La coordination des Comités de Défense et d’approfondissement des Acquis de l’Insurrection populaire (CDAIP) a donné de la voix ce 17 août sur « la crise multidimensionnelle que connait le pays ». Avec la presse, la réconciliation nationale et les attaques terroristes étaient les principaux sujets évoqués par ceux qui défendent les acquis de l’insurrection populaire d’octobre 2014.

La situation sécuritaire nationale inquiète actuellement plus d’un Burkinabè y compris les CDAIP. La coordination des comités de défense des acquis de l’insurrection populaire l’a exprimé ce mardi 17 août 2021 tout en tentant de trouver un coupable dans cette crise. Pour la coordination des CDAIP, « les attaques terroristes dont est victime le peuple et qui touchent désormais toutes les régions du pays sont un instrument de l’impérialisme français et des forces politiques qui ont géré et gèrent actuellement l’appareil d’État dans notre pays ». Et pour parler de la France, la coordination s’est directement adressée à sa représentation diplomatique. Les conférenciers du jour ont envoyé un message à l’ambassadeur de la France au Burkina Luc Hallade en ces termes : «Monsieur l’ambassadeur, la majorité de notre peuple veut et exige le départ de votre armée et celles de vos alliés américains, car celles-ci n’ont pas la vocation à lutter contre un quelconque terrorisme, mais la source principale» ont-ils dit.

La coordination des CDAIP a même cité des exemples tels que le génocide rwandais, la Syrie, la Lybie, le Mali et tout récemment l’Afghanistan où l’intervention des forces étrangères a engendré le chaos.

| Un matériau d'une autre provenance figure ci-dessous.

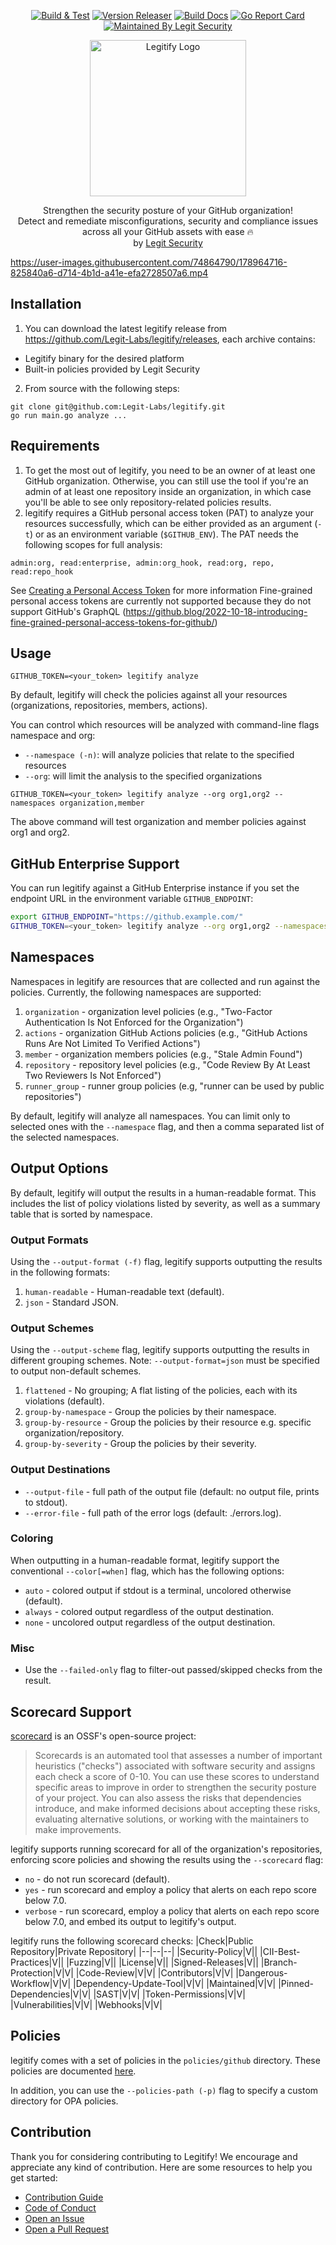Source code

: <div align="center">
 
[![Build & Test](https://github.com/Legit-Labs/legitify/actions/workflows/build_and_lint.yaml/badge.svg)](https://github.com/Legit-Labs/legitify/actions/workflows/build_and_lint.yaml)
[![Version Releaser](https://github.com/Legit-Labs/legitify/actions/workflows/release.yaml/badge.svg)](https://github.com/Legit-Labs/legitify/actions/workflows/release.yaml)
[![Build Docs](https://github.com/Legit-Labs/legitify/actions/workflows/build_docs.yaml/badge.svg)](https://github.com/Legit-Labs/legitify/actions/workflows/build_docs.yaml)
[![Go Report Card](https://goreportcard.com/badge/github.com/Legit-Labs/legitify)](https://goreportcard.com/report/github.com/Legit-Labs/legitify)
[![Maintained By Legit Security](https://img.shields.io/badge/Maintained%20by-Legit%20Security-blueviolet)](https://www.legitsecurity.com/)


 <img width="250" alt="Legitify Logo" src="https://user-images.githubusercontent.com/74864790/174815311-746a0c98-9a1f-44a9-808c-035788edfd4d.png">
 
Strengthen the security posture of your GitHub organization! <br/>
Detect and remediate misconfigurations, security and compliance issues across all your GitHub assets with ease 🔥 <br/>
 by [Legit Security](https://www.legitsecurity.com/)
</div>

https://user-images.githubusercontent.com/74864790/178964716-825840a6-d714-4b1d-a41e-efa2728507a6.mp4

## Installation
1. You can download the latest legitify release from https://github.com/Legit-Labs/legitify/releases, each archive contains:
  * Legitify binary for the desired platform
  * Built-in policies provided by Legit Security
2. From source with the following steps:
```
git clone git@github.com:Legit-Labs/legitify.git
go run main.go analyze ...
```
## Requirements
1. To get the most out of legitify, you need to be an owner of at least one GitHub organization. Otherwise, you can still use the tool if you're an admin of at least one repository inside an organization, in which case you'll be able to see only repository-related policies results.
2. legitify requires a GitHub personal access token (PAT) to analyze your resources successfully, which can be either provided as an argument (`-t`) or as an environment variable (`$GITHUB_ENV`).
   The PAT needs the following scopes for full analysis:
  ```
  admin:org, read:enterprise, admin:org_hook, read:org, repo, read:repo_hook
  ```
See [Creating a Personal Access Token](https://docs.github.com/en/authentication/keeping-your-account-and-data-secure/creating-a-personal-access-token) for more information
Fine-grained personal access tokens are currently not supported because they do not support GitHub's GraphQL (https://github.blog/2022-10-18-introducing-fine-grained-personal-access-tokens-for-github/)

## Usage
```
GITHUB_TOKEN=<your_token> legitify analyze
```
By default, legitify will check the policies against all your resources (organizations, repositories, members, actions).

You can control which resources will be analyzed with command-line flags namespace and org:
- `--namespace (-n)`: will analyze policies that relate to the specified resources 
- `--org`: will limit the analysis to the specified organizations

```
GITHUB_TOKEN=<your_token> legitify analyze --org org1,org2 --namespaces organization,member
```
The above command will test organization and member policies against org1 and org2.

## GitHub Enterprise Support
You can run legitify against a GitHub Enterprise instance if you set the endpoint URL in the environment variable ``GITHUB_ENDPOINT``:

```sh
export GITHUB_ENDPOINT="https://github.example.com/"
GITHUB_TOKEN=<your_token> legitify analyze --org org1,org2 --namespaces organization,member
```

## Namespaces
Namespaces in legitify are resources that are collected and run against the policies.
Currently, the following namespaces are supported:
1. `organization` - organization level policies (e.g., "Two-Factor Authentication Is Not Enforced for the Organization")
2. `actions`      - organization GitHub Actions policies (e.g., "GitHub Actions Runs Are Not Limited To Verified Actions")
3. `member`       - organization members policies (e.g., "Stale Admin Found")
4. `repository`   - repository level policies (e.g., "Code Review By At Least Two Reviewers Is Not Enforced")
5. `runner_group` - runner group policies (e.g, "runner can be used by public repositories")

By default, legitify will analyze all namespaces. You can limit only to selected ones with the `--namespace` flag, and then a comma separated list of the selected namespaces.

## Output Options
By default, legitify will output the results in a human-readable format.
This includes the list of policy violations listed by severity,
as well as a summary table that is sorted by namespace.

### Output Formats
Using the `--output-format (-f)` flag, legitify supports outputting the results in the following formats:
1. `human-readable` - Human-readable text (default).
2. `json` - Standard JSON.

### Output Schemes
Using the `--output-scheme` flag, legitify supports outputting the results in different grouping schemes. 
Note: `--output-format=json` must be specified to output non-default schemes.
1. `flattened` - No grouping; A flat listing of the policies, each with its violations (default).
2. `group-by-namespace` - Group the policies by their namespace.
3. `group-by-resource` - Group the policies by their resource e.g. specific organization/repository.
4. `group-by-severity` - Group the policies by their severity.

### Output Destinations
- `--output-file` - full path of the output file (default: no output file, prints to stdout).
- `--error-file` - full path of the error logs (default: ./errors.log).

### Coloring
When outputting in a human-readable format, legitify support the conventional `--color[=when]` flag, which has the following options:
- `auto` - colored output if stdout is a terminal, uncolored otherwise (default).
- `always` - colored output regardless of the output destination.
- `none` - uncolored output regardless of the output destination.

### Misc
- Use the `--failed-only` flag to filter-out passed/skipped checks from the result.

## Scorecard Support
[scorecard](https://github.com/ossf/scorecard) is an OSSF's open-source project:
> Scorecards is an automated tool that assesses a number of important heuristics ("checks") associated with software security and assigns each check a score of 0-10. You can use these scores to understand specific areas to improve in order to strengthen the security posture of your project. You can also assess the risks that dependencies introduce, and make informed decisions about accepting these risks, evaluating alternative solutions, or working with the maintainers to make improvements.

legitify supports running scorecard for all of the organization's repositories, enforcing score policies and showing the results using the `--scorecard` flag:
- `no` - do not run scorecard (default).
- `yes` - run scorecard and employ a policy that alerts on each repo score below 7.0.
- `verbose` - run scorecard, employ a policy that alerts on each repo score below 7.0, and embed its output to legitify's output. 

legitify runs the following scorecard checks:
|Check|Public Repository|Private Repository|
|--|--|--|
|Security-Policy|V||
|CII-Best-Practices|V||
|Fuzzing|V||
|License|V||
|Signed-Releases|V||
|Branch-Protection|V|V|
|Code-Review|V|V|
|Contributors|V|V|
|Dangerous-Workflow|V|V|
|Dependency-Update-Tool|V|V|
|Maintained|V|V|
|Pinned-Dependencies|V|V|
|SAST|V|V|
|Token-Permissions|V|V|
|Vulnerabilities|V|V|
|Webhooks|V|V|

## Policies
legitify comes with a set of policies in the `policies/github` directory.
These policies are documented [here](https://legitify.dev/policies.html).

In addition, you can use the `--policies-path (-p)` flag to specify a custom directory for OPA policies.

## Contribution
Thank you for considering contributing to Legitify! We encourage and appreciate any kind of contribution.
Here are some resources to help you get started:
- [Contribution Guide](https://github.com/Legit-Labs/legitify/blob/main/CONTRIBUTING.md)
- [Code of Conduct](https://github.com/Legit-Labs/legitify/blob/main/CODE_OF_CONDUCT.md)
- [Open an Issue](https://github.com/Legit-Labs/legitify/issues/new/choose)
- [Open a Pull Request](https://github.com/Legit-Labs/legitify/compare)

Pour ce qui concerne la réconciliation, la coordination des CDAIP ne voit rien d’autre qu’un « arrangement politique » pour échapper à la justice après avoir commis des crimes économiques et de sang. « Cette réconciliation est un deal sur le dos du peuple pour faire passer en pertes et profits tous les crimes économiques et de sang dont se sont rendus coupables bien de leaders politiques », selon les conférenciers estiment que « pour les clans qui ont perdu le pouvoir après l’insurrection, la réconciliation signifie en réalité : le retour de Blaise Compaoré et de François Compaoré sans passer par l’étape de la justice ».

La coordination des comités de défense et d’approfondissement des acquis de l’insurrection populaire appelle à l’union sacrée des uns et des autres, exige le jugement du dossier de l’insurrection populaire de 2014 et du putsch manqué de 2015. Elle exige également la dotation des VDP et des populations touchées par l’insécurité, en moyens de défense. La coordination a aussi souhaité le développement d’une chaine de solidarité autour des populations déplacées.